Nice! I'll bet that one rocks with those Shaws.


----------



## Slooky (Feb 3, 2015)

Mine is the Godin LGX I can play it acoustic, electric or synth or combine them all together. I just love it. My Martin is very sweet too!


----------



## cboutilier (Jan 12, 2016)

My favorite guitar is certainly Waylon Jenning's original blackguard Telecaster with the leather jacket. I plan to build a replica eventually.

I've built my current Tele to resemble Merle Haggard's sunburst Tele with the maple neck he played throughout the 80s


----------



## Guest (Jan 17, 2016)

Would love to see pic's of your builds, or if you've already posted them, links to them please?


----------



## davetcan (Feb 27, 2006)

It's a toss up between my STD and Strat Ultra. Both are just excellent examples and do what they should beautifully, despite the owner.


----------



## Guest (Jan 18, 2016)

Nice Rivera that your Strat's leaning on.
I have the tan version.


----------



## SGJones (Sep 13, 2015)

davetcan said:


> It's a toss up between my STD and Strat Ultra.
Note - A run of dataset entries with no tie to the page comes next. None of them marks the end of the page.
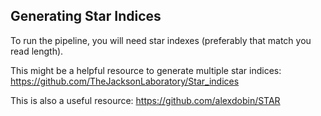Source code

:## Generating Star Indices

To run the pipeline, you will need star indexes (preferably that match you read length).

This might be a helpful resource to generate multiple star indices:
https://github.com/TheJacksonLaboratory/Star_indices

This is also a useful resource: https://github.com/alexdobin/STAR

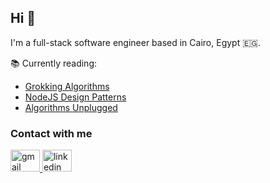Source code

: <h2 >Hi 👋</h2>

I'm a full-stack software engineer based in Cairo, Egypt 🇪🇬.

📚 Currently reading:

- [Grokking Algorithms](https://www.adit.io/posts/2016-05-25-Grokking-Algorithms-Is-Out.html)
- [NodeJS Design Patterns](https://www.nodejsdesignpatterns.com/)
- [Algorithms Unplugged](https://link.springer.com/book/10.1007/978-3-642-15328-0)

### Contact with me

<div align="left">
  <a href="mailto:fathy.aljazzar@gmail.com" target="_blank">
    <img src="https://raw.githubusercontent.com/maurodesouza/profile-readme-generator/master/src/assets/icons/social/gmail/default.svg" width="47" height="35" alt="gmail logo"  />
  </a>
  <a href="https://www.linkedin.com/in/gazzaar/" target="_blank">
    <img src="https://raw.githubusercontent.com/maurodesouza/profile-readme-generator/master/src/assets/icons/social/linkedin/default.svg" width="47" height="35" alt="linkedin logo"  />
  </a>
</div>

<br clear="both">

###
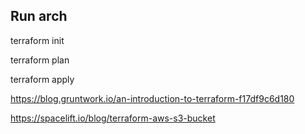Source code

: ## Run arch

terraform init

terraform plan

terraform apply

https://blog.gruntwork.io/an-introduction-to-terraform-f17df9c6d180


https://spacelift.io/blog/terraform-aws-s3-bucket
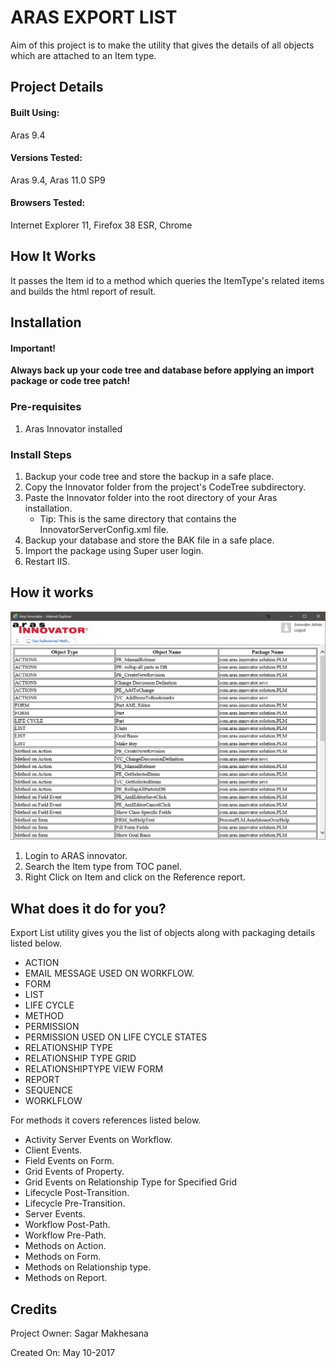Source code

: # ARAS EXPORT LIST

Aim of this project is to make the utility that gives the details of all objects which are attached to an Item type.

## Project Details

#### Built Using:
Aras 9.4 

#### Versions Tested:
Aras 9.4, Aras 11.0 SP9

#### Browsers Tested:
Internet Explorer 11, Firefox 38 ESR, Chrome

## How It Works

It passes the Item id to a method which queries the ItemType's related items and builds the html report of result.

## Installation

#### Important!
**Always back up your code tree and database before applying an import package or code tree patch!**

### Pre-requisites

1. Aras Innovator installed


### Install Steps

1. Backup your code tree and store the backup in a safe place.
2. Copy the Innovator folder from the project's CodeTree subdirectory.
3. Paste the Innovator folder into the root directory of your Aras installation.
    * Tip: This is the same directory that contains the InnovatorServerConfig.xml file.
4. Backup your database and store the BAK file in a safe place.
5. Import the package using Super user login.
6. Restart IIS.

## How it works

![Reference Report](./Screenshots/report.png)

1. Login to ARAS innovator.
2. Search the Item type from TOC panel.
3. Right Click on Item and click on the Reference report.
 

## What does it do for you?

Export List utility gives you the list of objects along with packaging details listed below.

*	ACTION
*	EMAIL MESSAGE USED ON WORKFLOW.
*	FORM
*	LIST
*	LIFE CYCLE
*	METHOD
*	PERMISSION
*	PERMISSION USED ON LIFE CYCLE STATES
*	RELATIONSHIP TYPE
*	RELATIONSHIP TYPE GRID
*	RELATIONSHIPTYPE VIEW FORM
*	REPORT
*	SEQUENCE
*	WORKLFLOW
	
For methods it covers references listed below.
	
* Activity Server Events on Workflow.
* Client Events.
* Field Events on Form.
* Grid Events of Property.
* Grid Events on Relationship Type for Specified Grid
* Lifecycle Post-Transition.
* Lifecycle Pre-Transition.
* Server Events.
* Workflow Post-Path.
* Workflow Pre-Path.
* Methods on Action.
* Methods on Form.
* Methods on Relationship type.
* Methods on Report.
		
## Credits

Project Owner: Sagar Makhesana

Created On: May 10-2017
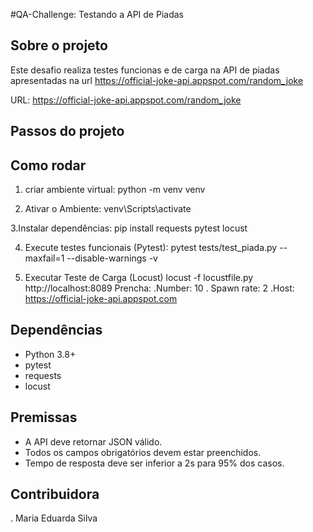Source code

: #QA-Challenge: Testando a API de Piadas

## Sobre o projeto

Este desafio realiza testes funcionas e de carga na API de piadas apresentadas na url https://official-joke-api.appspot.com/random_joke

URL: https://official-joke-api.appspot.com/random_joke

## Passos do projeto
  ## Como rodar
  1. criar ambiente virtual: 
      python -m venv venv

  2. Ativar o Ambiente: 
     venv\Scripts\activate

  3.Instalar dependências:
     pip install requests pytest locust

  4. Execute testes funcionais (Pytest):
     pytest tests/test_piada.py --maxfail=1 --disable-warnings -v

  5. Executar Teste de Carga (Locust)
    locust -f locustfile.py
    http://localhost:8089
        Prencha: 
           .Number: 10
           . Spawn rate: 2
           .Host: https://official-joke-api.appspot.com
        
## Dependências
- Python 3.8+
- pytest
- requests
- locust

## Premissas
- A API deve retornar JSON válido.
- Todos os campos obrigatórios devem estar preenchidos.
- Tempo de resposta deve ser inferior a 2s para 95% dos casos.

## Contribuidora
   . Maria Eduarda Silva
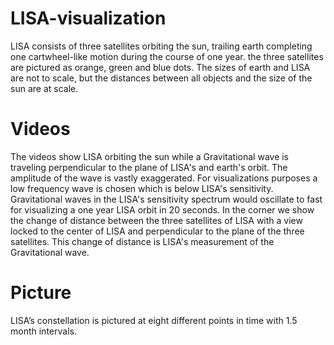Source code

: # LISA-visualization

LISA consists of three satellites orbiting the sun, trailing earth completing one cartwheel-like motion during the course of one year. the three satellites are pictured as orange, green and blue dots. The sizes of earth and LISA are not to scale, but the
distances between all objects and the size of the sun are at scale.

# Videos
The videos show LISA orbiting the sun while a Gravitational wave is traveling perpendicular to the plane of LISA's and earth's orbit. The amplitude of the wave is vastly exaggerated. For visualizations purposes a low frequency wave is chosen which is below LISA's sensitivity. Gravitational waves in the LISA's sensitivity spectrum would oscillate to fast for visualizing a one year LISA orbit in 20 seconds. In the corner we show the change of distance between the three satellites of LISA with a view locked to the center of LISA and perpendicular to the plane of the three satellites. This change of distance is LISA's measurement of the Gravitational wave.

# Picture
LISA’s constellation is pictured at eight different points in time with 1.5 month intervals.
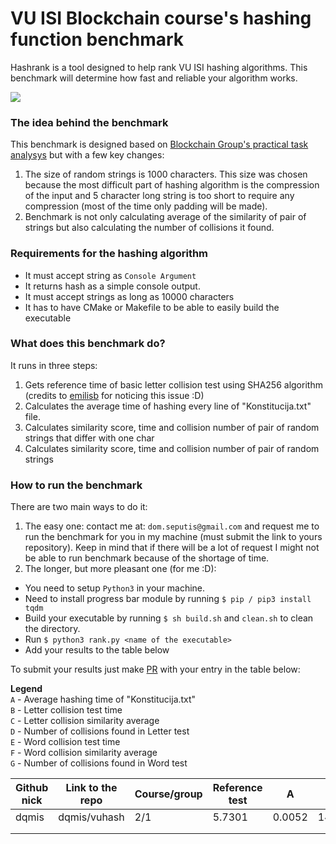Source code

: # VU ISI Blockchain course's hashing function benchmark
Hashrank is a tool designed to help rank VU ISI hashing algorithms. This benchmark will determine how fast and reliable your algorithm works.

![](https://media.giphy.com/media/6Z3D5t31ZdoNW/giphy.gif)  

### The idea behind the benchmark
This benchmark is designed based on [Blockchain Group's practical task analysys](https://github.com/blockchain-group/Blockchain-technologijos/blob/master/pratybos/1uzduotis-Hashavimas.md) but with a few key changes:
1) The size of random strings is 1000 characters. This size was chosen because the most difficult part of hashing algorithm is the compression of the input and 5 character long string is too short to require any compression (most of the time only padding will be made).
2) Benchmark is not only calculating average of the similarity of pair of strings but also calculating the number of collisions it found.

### Requirements for the hashing algorithm
* It must accept string as `Console Argument`
* It returns hash as a simple console output.
* It must accept strings as long as 10000 characters
* It has to have CMake or Makefile to be able to easily build the executable

### What does this benchmark do?
It runs in three steps:
1) Gets reference time of basic letter collision test using SHA256 algorithm (credits to [emilisb](https://github.com/emilisb) for noticing this issue :D)
2) Calculates the average time of hashing every line of "Konstitucija.txt" file.
3) Calculates similarity score, time and collision number of pair of random strings that differ with one char
4) Calculates similarity score, time and collision number of pair of random strings

### How to run the benchmark
There are two main ways to do it:
1) The easy one: contact me at: `dom.seputis@gmail.com` and request me to run the benchmark for you in my machine (must submit the link to yours repository). Keep in mind that if there will be a lot of request I might not be able to run benchmark because of the shortage of time.
2) The longer, but more pleasant one (for me :D):  
* You need to setup `Python3` in your machine.
* Need to install progress bar module by running `$ pip / pip3 install tqdm`
* Build your executable by running `$ sh build.sh` and `clean.sh` to clean the directory.
* Run `$ python3 rank.py <name of the executable>`
* Add your results to the table below

To submit your results just make [PR](https://help.github.com/en/articles/creating-a-pull-request) with your entry in the table below:

**Legend**  
`A` - Average hashing time of "Konstitucija.txt"  
`B` - Letter collision test time  
`C` - Letter collision similarity average  
`D` - Number of collisions found in Letter test  
`E` - Word collision test time  
`F` - Word collision similarity average  
`G` - Number of collisions found in Word test  

| Github nick | Link to the repo | Course/group | Reference test | A      | B         | C      | D    | E          | F      | G |
|-------------|------------------|--------------|----------------|--------|-----------|--------|------|------------|--------|---|
| dqmis       | dqmis/vuhash     | 2/1          | 5.7301         | 0.0052 | 1417.6514 | 0.1108 | 9917 | 1497.0956s | 0.0056 | 0 |
|             |                  |              |                |        |           |        |      |            |        |   |
|             |                  |              |                |        |           |        |      |            |        |   |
Both are just excellent examples and do what they should beautifully, despite the owner.


Beautiful tops on both of them.


Sent from my iPhone using Tapatalk


----------



## Robert1950 (Jan 21, 2006)

It has not always been my favourite, but always at least my number two. It is consistent. No love/hate relationship like another guitar. If I had to pick one guitar that covers most, it is my Fender Jimmie Vaughan Stratocaster,... with Fender hot noiseless pickups,... could never use the middle pickup with all that 60 cycle hum before.


----------



## Budda (May 29, 2007)

I haven't owned a proper PRS singlecut so I can't say my custom 22 for sure haha.

Tastes change over time too :/


----------



## chrstnjcb (Sep 25, 2015)

Budda said:


> I haven't owned a proper PRS singlecut so I can't say my custom 22 for sure haha.
> 
> Tastes change over time too :/


Tastes change over time for sure. My favorite guitar changes about once a month on average. I guess it depends what i'm playing at the moment. This month the winner is my prs 245 loaded with SD seth lovers.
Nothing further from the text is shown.